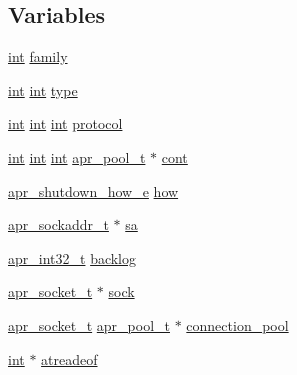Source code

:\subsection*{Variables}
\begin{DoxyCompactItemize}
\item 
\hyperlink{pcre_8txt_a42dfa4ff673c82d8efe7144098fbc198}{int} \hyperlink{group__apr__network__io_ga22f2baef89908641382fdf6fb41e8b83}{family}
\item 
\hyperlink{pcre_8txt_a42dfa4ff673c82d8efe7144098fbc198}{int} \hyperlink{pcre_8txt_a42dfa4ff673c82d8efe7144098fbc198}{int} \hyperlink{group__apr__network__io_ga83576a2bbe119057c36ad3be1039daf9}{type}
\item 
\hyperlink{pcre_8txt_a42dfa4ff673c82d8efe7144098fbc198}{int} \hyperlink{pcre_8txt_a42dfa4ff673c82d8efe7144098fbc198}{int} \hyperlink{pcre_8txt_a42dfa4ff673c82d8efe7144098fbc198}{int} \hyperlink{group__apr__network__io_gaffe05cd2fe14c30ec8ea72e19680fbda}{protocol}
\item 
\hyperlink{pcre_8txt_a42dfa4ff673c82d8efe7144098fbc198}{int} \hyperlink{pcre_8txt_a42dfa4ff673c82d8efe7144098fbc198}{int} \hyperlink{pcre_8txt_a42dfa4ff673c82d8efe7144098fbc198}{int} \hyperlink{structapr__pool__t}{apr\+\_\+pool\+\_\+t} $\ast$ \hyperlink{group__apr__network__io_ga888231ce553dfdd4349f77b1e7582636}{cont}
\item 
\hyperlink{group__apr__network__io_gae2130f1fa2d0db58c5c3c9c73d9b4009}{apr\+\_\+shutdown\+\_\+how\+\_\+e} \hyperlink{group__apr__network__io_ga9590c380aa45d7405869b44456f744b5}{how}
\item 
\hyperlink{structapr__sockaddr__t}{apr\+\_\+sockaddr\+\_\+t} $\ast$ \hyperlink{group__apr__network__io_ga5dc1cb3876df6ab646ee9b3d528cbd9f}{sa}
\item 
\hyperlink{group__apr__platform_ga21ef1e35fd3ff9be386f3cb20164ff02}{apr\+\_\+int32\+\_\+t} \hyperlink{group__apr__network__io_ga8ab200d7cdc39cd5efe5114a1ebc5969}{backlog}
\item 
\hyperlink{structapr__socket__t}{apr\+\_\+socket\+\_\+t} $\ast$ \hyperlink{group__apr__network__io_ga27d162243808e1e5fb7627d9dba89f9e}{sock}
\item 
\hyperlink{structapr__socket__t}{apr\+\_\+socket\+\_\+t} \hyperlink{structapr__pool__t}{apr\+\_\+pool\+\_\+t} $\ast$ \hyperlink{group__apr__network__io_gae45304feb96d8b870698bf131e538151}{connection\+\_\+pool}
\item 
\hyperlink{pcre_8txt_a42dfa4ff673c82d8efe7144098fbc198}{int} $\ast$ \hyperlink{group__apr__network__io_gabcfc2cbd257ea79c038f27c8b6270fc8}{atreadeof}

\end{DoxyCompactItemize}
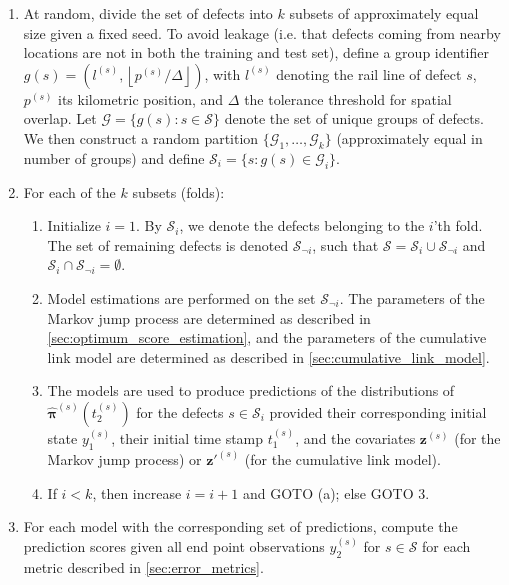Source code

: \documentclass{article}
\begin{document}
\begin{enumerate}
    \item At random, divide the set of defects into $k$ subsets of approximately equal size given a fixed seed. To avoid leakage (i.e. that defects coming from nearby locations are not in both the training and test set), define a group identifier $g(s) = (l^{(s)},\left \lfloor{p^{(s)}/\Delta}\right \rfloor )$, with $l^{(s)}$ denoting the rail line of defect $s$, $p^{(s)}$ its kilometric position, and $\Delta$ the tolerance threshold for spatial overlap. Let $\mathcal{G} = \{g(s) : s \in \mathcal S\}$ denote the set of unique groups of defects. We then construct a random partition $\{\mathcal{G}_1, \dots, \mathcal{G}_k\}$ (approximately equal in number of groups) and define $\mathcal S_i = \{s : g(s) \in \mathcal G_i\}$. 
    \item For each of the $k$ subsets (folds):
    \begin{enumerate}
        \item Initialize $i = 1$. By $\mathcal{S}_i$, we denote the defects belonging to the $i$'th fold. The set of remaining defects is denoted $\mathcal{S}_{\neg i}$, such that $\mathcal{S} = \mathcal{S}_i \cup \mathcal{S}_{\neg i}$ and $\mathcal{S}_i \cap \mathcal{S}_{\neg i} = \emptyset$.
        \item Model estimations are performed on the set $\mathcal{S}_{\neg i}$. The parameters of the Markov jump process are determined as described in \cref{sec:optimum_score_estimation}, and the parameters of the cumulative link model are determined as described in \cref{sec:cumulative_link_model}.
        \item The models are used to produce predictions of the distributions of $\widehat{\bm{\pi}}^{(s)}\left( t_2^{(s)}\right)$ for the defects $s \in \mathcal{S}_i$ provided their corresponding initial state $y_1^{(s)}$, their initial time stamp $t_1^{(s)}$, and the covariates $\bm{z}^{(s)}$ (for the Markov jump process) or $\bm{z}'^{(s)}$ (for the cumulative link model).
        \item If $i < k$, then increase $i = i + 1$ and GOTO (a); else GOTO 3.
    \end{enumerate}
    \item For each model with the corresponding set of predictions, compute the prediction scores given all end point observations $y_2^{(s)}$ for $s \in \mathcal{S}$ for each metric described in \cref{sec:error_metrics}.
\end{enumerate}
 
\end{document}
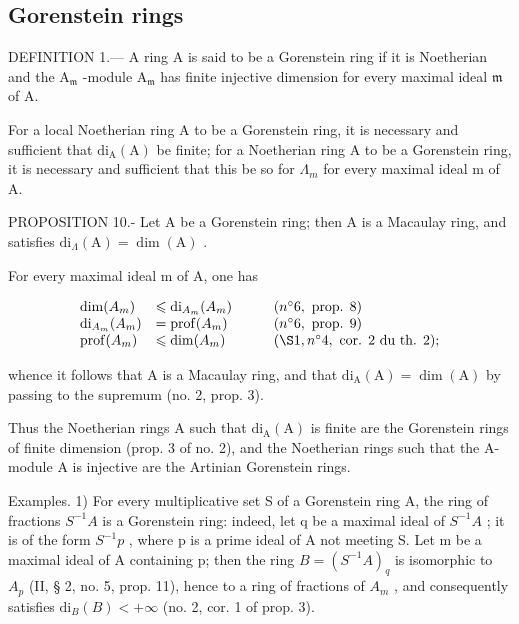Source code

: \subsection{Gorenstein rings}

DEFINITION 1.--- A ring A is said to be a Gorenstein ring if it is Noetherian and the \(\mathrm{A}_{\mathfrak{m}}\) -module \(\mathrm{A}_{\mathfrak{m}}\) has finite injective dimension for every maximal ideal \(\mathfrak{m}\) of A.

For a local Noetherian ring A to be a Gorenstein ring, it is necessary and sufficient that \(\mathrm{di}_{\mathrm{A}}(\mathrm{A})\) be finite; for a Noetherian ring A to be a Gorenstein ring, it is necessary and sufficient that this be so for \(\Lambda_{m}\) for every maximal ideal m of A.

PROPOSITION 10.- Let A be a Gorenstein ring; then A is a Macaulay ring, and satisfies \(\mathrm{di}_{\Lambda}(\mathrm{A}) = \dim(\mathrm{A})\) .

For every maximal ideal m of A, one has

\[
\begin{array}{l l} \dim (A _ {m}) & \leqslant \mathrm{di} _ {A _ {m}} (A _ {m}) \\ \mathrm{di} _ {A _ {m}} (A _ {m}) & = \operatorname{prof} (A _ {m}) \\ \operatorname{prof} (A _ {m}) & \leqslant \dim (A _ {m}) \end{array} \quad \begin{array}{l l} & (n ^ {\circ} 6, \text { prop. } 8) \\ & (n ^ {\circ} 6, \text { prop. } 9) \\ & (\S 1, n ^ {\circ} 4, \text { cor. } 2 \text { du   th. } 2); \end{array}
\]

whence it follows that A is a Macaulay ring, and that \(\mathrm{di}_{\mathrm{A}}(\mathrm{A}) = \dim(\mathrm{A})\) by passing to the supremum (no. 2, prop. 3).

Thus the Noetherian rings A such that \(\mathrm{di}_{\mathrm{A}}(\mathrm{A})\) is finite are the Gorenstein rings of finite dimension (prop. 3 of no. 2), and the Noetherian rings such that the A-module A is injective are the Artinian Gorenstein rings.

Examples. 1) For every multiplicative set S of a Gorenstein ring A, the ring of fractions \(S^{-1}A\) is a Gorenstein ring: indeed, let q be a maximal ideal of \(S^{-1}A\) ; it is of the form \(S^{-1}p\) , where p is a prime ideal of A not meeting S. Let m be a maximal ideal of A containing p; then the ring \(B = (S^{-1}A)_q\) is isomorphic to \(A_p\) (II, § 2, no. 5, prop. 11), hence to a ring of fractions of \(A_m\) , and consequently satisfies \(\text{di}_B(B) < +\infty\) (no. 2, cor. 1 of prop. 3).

┄┄┄┄┄┄┄┄┄┄

- **EXERCISE REQUIREMENTS**:
The output must be every line of the records, printed exactly, with the pictures omitted.

- **EXPECTED ANSWER**:
Source code

:\subsection*{Variables}
\begin{DoxyCompactItemize}
\item 
\hyperlink{pcre_8txt_a42dfa4ff673c82d8efe7144098fbc198}{int} \hyperlink{group__apr__network__io_ga22f2baef89908641382fdf6fb41e8b83}{family}
\item 
\hyperlink{pcre_8txt_a42dfa4ff673c82d8efe7144098fbc198}{int} \hyperlink{pcre_8txt_a42dfa4ff673c82d8efe7144098fbc198}{int} \hyperlink{group__apr__network__io_ga83576a2bbe119057c36ad3be1039daf9}{type}
\item 
\hyperlink{pcre_8txt_a42dfa4ff673c82d8efe7144098fbc198}{int} \hyperlink{pcre_8txt_a42dfa4ff673c82d8efe7144098fbc198}{int} \hyperlink{pcre_8txt_a42dfa4ff673c82d8efe7144098fbc198}{int} \hyperlink{group__apr__network__io_gaffe05cd2fe14c30ec8ea72e19680fbda}{protocol}
\item 
\hyperlink{pcre_8txt_a42dfa4ff673c82d8efe7144098fbc198}{int} \hyperlink{pcre_8txt_a42dfa4ff673c82d8efe7144098fbc198}{int} \hyperlink{pcre_8txt_a42dfa4ff673c82d8efe7144098fbc198}{int} \hyperlink{structapr__pool__t}{apr\+\_\+pool\+\_\+t} $\ast$ \hyperlink{group__apr__network__io_ga888231ce553dfdd4349f77b1e7582636}{cont}
\item 
\hyperlink{group__apr__network__io_gae2130f1fa2d0db58c5c3c9c73d9b4009}{apr\+\_\+shutdown\+\_\+how\+\_\+e} \hyperlink{group__apr__network__io_ga9590c380aa45d7405869b44456f744b5}{how}
\item 
\hyperlink{structapr__sockaddr__t}{apr\+\_\+sockaddr\+\_\+t} $\ast$ \hyperlink{group__apr__network__io_ga5dc1cb3876df6ab646ee9b3d528cbd9f}{sa}
\item 
\hyperlink{group__apr__platform_ga21ef1e35fd3ff9be386f3cb20164ff02}{apr\+\_\+int32\+\_\+t} \hyperlink{group__apr__network__io_ga8ab200d7cdc39cd5efe5114a1ebc5969}{backlog}
\item 
\hyperlink{structapr__socket__t}{apr\+\_\+socket\+\_\+t} $\ast$ \hyperlink{group__apr__network__io_ga27d162243808e1e5fb7627d9dba89f9e}{sock}
\item 
\hyperlink{structapr__socket__t}{apr\+\_\+socket\+\_\+t} \hyperlink{structapr__pool__t}{apr\+\_\+pool\+\_\+t} $\ast$ \hyperlink{group__apr__network__io_gae45304feb96d8b870698bf131e538151}{connection\+\_\+pool}
\item 
\hyperlink{pcre_8txt_a42dfa4ff673c82d8efe7144098fbc198}{int} $\ast$ \hyperlink{group__apr__network__io_gabcfc2cbd257ea79c038f27c8b6270fc8}{atreadeof}

\end{DoxyCompactItemize}
Source code

: \documentclass{article}
\begin{document}
\begin{enumerate}
    \item At random, divide the set of defects into $k$ subsets of approximately equal size given a fixed seed. To avoid leakage (i.e. that defects coming from nearby locations are not in both the training and test set), define a group identifier $g(s) = (l^{(s)},\left \lfloor{p^{(s)}/\Delta}\right \rfloor )$, with $l^{(s)}$ denoting the rail line of defect $s$, $p^{(s)}$ its kilometric position, and $\Delta$ the tolerance threshold for spatial overlap. Let $\mathcal{G} = \{g(s) : s \in \mathcal S\}$ denote the set of unique groups of defects. We then construct a random partition $\{\mathcal{G}_1, \dots, \mathcal{G}_k\}$ (approximately equal in number of groups) and define $\mathcal S_i = \{s : g(s) \in \mathcal G_i\}$. 
    \item For each of the $k$ subsets (folds):
    \begin{enumerate}
        \item Initialize $i = 1$. By $\mathcal{S}_i$, we denote the defects belonging to the $i$'th fold. The set of remaining defects is denoted $\mathcal{S}_{\neg i}$, such that $\mathcal{S} = \mathcal{S}_i \cup \mathcal{S}_{\neg i}$ and $\mathcal{S}_i \cap \mathcal{S}_{\neg i} = \emptyset$.
        \item Model estimations are performed on the set $\mathcal{S}_{\neg i}$. The parameters of the Markov jump process are determined as described in \cref{sec:optimum_score_estimation}, and the parameters of the cumulative link model are determined as described in \cref{sec:cumulative_link_model}.
        \item The models are used to produce predictions of the distributions of $\widehat{\bm{\pi}}^{(s)}\left( t_2^{(s)}\right)$ for the defects $s \in \mathcal{S}_i$ provided their corresponding initial state $y_1^{(s)}$, their initial time stamp $t_1^{(s)}$, and the covariates $\bm{z}^{(s)}$ (for the Markov jump process) or $\bm{z}'^{(s)}$ (for the cumulative link model).
        \item If $i < k$, then increase $i = i + 1$ and GOTO (a); else GOTO 3.
    \end{enumerate}
    \item For each model with the corresponding set of predictions, compute the prediction scores given all end point observations $y_2^{(s)}$ for $s \in \mathcal{S}$ for each metric described in \cref{sec:error_metrics}.
\end{enumerate}
 
\end{document}
Source code

: \subsection{Gorenstein rings}

DEFINITION 1.--- A ring A is said to be a Gorenstein ring if it is Noetherian and the \(\mathrm{A}_{\mathfrak{m}}\) -module \(\mathrm{A}_{\mathfrak{m}}\) has finite injective dimension for every maximal ideal \(\mathfrak{m}\) of A.

For a local Noetherian ring A to be a Gorenstein ring, it is necessary and sufficient that \(\mathrm{di}_{\mathrm{A}}(\mathrm{A})\) be finite; for a Noetherian ring A to be a Gorenstein ring, it is necessary and sufficient that this be so for \(\Lambda_{m}\) for every maximal ideal m of A.

PROPOSITION 10.- Let A be a Gorenstein ring; then A is a Macaulay ring, and satisfies \(\mathrm{di}_{\Lambda}(\mathrm{A}) = \dim(\mathrm{A})\) .

For every maximal ideal m of A, one has

\[
\begin{array}{l l} \dim (A _ {m}) & \leqslant \mathrm{di} _ {A _ {m}} (A _ {m}) \\ \mathrm{di} _ {A _ {m}} (A _ {m}) & = \operatorname{prof} (A _ {m}) \\ \operatorname{prof} (A _ {m}) & \leqslant \dim (A _ {m}) \end{array} \quad \begin{array}{l l} & (n ^ {\circ} 6, \text { prop. } 8) \\ & (n ^ {\circ} 6, \text { prop. } 9) \\ & (\S 1, n ^ {\circ} 4, \text { cor. } 2 \text { du   th. } 2); \end{array}
\]

whence it follows that A is a Macaulay ring, and that \(\mathrm{di}_{\mathrm{A}}(\mathrm{A}) = \dim(\mathrm{A})\) by passing to the supremum (no. 2, prop. 3).

Thus the Noetherian rings A such that \(\mathrm{di}_{\mathrm{A}}(\mathrm{A})\) is finite are the Gorenstein rings of finite dimension (prop. 3 of no. 2), and the Noetherian rings such that the A-module A is injective are the Artinian Gorenstein rings.

Examples. 1) For every multiplicative set S of a Gorenstein ring A, the ring of fractions \(S^{-1}A\) is a Gorenstein ring: indeed, let q be a maximal ideal of \(S^{-1}A\) ; it is of the form \(S^{-1}p\) , where p is a prime ideal of A not meeting S. Let m be a maximal ideal of A containing p; then the ring \(B = (S^{-1}A)_q\) is isomorphic to \(A_p\) (II, § 2, no. 5, prop. 11), hence to a ring of fractions of \(A_m\) , and consequently satisfies \(\text{di}_B(B) < +\infty\) (no. 2, cor. 1 of prop. 3).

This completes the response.